In the photographic project Forest, the British-Chinese artist Yan Wang Preston spends eight years (2010-2017) investigating the politics of recreating forests and ‘natural’ environment in new Chinese cities. In Chongqing, China’s largest metropolis with thirty-million people, a policy of having a ‘Forest City’ is implemented. While saplings are a common choice, hundreds and thousands of mature trees are also purchased and transplanted into the city to make ‘readymade’ forests. Often the trees become trophies, decorations and a commodity to raise property prices with. Their prices depend on their rarity, size and age. Their origins include demolished villages, newly deforested areas and beyond. Their futures are uncertain.

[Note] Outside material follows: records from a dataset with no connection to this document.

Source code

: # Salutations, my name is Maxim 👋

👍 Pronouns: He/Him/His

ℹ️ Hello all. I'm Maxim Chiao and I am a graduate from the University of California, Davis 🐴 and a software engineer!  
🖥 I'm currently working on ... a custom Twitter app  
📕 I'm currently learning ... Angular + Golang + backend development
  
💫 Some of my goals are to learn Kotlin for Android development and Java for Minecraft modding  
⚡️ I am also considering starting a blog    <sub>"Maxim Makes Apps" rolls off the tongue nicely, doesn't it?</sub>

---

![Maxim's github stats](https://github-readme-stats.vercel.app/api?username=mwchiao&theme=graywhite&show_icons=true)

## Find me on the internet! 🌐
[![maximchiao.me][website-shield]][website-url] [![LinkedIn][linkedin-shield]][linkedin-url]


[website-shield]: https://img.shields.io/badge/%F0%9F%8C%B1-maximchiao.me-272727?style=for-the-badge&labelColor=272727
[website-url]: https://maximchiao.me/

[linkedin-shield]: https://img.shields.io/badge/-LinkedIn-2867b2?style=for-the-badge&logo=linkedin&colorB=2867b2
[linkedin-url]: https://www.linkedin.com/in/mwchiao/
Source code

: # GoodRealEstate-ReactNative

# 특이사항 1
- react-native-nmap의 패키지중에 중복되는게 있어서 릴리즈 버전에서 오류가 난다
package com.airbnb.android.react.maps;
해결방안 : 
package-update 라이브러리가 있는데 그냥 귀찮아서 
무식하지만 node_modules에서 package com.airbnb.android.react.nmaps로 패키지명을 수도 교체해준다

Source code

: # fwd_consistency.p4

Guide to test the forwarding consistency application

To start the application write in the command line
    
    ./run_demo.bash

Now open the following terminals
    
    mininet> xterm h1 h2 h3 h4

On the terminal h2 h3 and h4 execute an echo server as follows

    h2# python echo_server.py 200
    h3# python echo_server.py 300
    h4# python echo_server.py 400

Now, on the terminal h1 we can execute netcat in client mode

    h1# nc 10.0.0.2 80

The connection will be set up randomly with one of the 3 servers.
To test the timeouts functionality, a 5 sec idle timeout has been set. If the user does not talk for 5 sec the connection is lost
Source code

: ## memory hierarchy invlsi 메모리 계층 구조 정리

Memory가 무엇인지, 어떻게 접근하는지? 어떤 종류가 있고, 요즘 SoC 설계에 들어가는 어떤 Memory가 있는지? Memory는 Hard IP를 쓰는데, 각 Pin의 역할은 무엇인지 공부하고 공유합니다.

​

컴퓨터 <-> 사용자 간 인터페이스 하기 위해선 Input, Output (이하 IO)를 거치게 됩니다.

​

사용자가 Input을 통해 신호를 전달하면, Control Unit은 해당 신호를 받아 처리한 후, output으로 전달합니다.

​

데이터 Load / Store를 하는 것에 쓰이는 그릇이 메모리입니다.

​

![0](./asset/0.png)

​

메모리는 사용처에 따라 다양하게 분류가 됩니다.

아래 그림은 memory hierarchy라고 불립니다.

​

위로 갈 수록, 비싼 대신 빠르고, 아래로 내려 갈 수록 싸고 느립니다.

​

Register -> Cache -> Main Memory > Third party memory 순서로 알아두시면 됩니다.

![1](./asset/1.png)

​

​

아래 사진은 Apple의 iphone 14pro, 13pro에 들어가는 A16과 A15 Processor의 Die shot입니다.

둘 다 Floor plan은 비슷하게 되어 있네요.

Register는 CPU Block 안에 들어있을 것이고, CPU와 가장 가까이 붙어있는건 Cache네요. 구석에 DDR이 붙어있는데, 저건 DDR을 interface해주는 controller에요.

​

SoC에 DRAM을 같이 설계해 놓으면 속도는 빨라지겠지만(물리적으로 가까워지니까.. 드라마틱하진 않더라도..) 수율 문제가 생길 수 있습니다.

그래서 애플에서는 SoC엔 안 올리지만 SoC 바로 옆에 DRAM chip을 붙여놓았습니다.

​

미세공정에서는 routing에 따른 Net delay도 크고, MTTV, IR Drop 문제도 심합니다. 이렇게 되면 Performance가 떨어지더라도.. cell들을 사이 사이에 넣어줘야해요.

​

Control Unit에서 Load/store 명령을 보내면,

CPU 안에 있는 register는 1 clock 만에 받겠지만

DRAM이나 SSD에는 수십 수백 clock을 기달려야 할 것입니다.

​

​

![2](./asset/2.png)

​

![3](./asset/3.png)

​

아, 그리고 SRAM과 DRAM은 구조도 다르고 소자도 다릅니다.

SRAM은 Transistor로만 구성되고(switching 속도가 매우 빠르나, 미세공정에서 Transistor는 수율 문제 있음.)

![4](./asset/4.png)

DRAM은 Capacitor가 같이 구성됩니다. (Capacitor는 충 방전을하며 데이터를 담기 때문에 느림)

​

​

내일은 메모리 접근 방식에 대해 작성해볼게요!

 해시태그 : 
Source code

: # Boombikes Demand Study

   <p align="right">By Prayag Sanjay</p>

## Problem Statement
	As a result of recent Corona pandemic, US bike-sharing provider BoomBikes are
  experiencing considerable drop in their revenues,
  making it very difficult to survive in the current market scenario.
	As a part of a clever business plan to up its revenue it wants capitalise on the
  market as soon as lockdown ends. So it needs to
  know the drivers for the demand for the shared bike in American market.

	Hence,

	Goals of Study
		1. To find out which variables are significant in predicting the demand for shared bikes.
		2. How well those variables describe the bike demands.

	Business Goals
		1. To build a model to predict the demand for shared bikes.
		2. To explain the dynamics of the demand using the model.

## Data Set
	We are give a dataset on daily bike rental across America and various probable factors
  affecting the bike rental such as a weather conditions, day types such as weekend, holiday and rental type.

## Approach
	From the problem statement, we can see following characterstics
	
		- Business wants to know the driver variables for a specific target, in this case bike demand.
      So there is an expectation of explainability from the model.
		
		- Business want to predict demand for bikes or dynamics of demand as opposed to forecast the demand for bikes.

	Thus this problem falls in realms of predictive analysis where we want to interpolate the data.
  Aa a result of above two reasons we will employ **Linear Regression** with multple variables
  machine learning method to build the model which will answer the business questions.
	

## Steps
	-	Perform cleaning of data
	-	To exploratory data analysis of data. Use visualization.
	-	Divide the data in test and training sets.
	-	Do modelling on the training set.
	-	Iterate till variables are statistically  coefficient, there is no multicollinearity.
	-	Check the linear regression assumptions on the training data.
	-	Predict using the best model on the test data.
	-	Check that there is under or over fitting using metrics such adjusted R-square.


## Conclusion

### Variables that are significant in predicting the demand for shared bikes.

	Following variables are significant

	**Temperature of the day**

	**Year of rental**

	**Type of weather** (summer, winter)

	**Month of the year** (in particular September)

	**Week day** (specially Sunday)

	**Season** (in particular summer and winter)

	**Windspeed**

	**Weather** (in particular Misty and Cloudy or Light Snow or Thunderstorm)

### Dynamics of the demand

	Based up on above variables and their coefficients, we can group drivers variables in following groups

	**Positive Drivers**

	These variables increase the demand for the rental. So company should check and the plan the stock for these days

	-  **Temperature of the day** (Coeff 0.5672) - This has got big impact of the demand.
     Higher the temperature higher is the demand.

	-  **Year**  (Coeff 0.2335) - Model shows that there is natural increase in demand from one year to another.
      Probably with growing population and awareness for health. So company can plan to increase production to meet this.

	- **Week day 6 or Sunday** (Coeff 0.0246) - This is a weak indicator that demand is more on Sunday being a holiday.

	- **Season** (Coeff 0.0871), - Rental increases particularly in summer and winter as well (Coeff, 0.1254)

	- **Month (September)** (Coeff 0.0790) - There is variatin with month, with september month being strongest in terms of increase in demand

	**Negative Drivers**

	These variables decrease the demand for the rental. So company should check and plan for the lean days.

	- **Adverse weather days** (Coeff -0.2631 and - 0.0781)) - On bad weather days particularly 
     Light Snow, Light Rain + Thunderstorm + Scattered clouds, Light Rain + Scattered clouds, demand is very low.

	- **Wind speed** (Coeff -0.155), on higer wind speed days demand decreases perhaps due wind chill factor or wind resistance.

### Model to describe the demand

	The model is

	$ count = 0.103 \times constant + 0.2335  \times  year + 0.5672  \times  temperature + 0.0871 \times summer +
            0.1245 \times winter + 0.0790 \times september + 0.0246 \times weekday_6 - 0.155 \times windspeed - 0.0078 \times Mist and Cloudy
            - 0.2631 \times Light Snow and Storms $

In Haidong Development Zone, Dali, Yunnan Province, a small rural area is being urbanised systematically to create ‘an international leisure town and an ecology model town’. In doing so, the top soil of the entire area is replaced by a type of red semi-artificial soil, which forms the base for introduced, mostly non-indigenous plants, including thousands of mature trees. Meanwhile, green plastic netting is used to cover everything unappealing to the eye, from construction wastes to disused quarries. The town’s objective here has shifted from an ‘ecological’ concern to a cosmetic one of trying to be visually green. By 2017, seven years into its construction, Haidong is still a ‘ghost’ town without permanent residents.
Yan Wang Preston started the project in Chongqing by following the developments of the transplanted old trees, the concrete city and its people for eight years, documenting the changes, dramas and lives in the city. She then developed the project to Haidong by portraying the bizarre and wildly-coloured ecology-recovery landscapes. On the way, a series of stories are collected and narrated, raising questions towards the complexity of urban reforestation and nature re-construction in contemporary era.
Forest won the First Prize, Syngenta Photography Award in 2017 and has been published as a monograph by Hatje Cantz in 2018. It is also the winner of 2019 Sony World Photography Awards Professional Landscape category.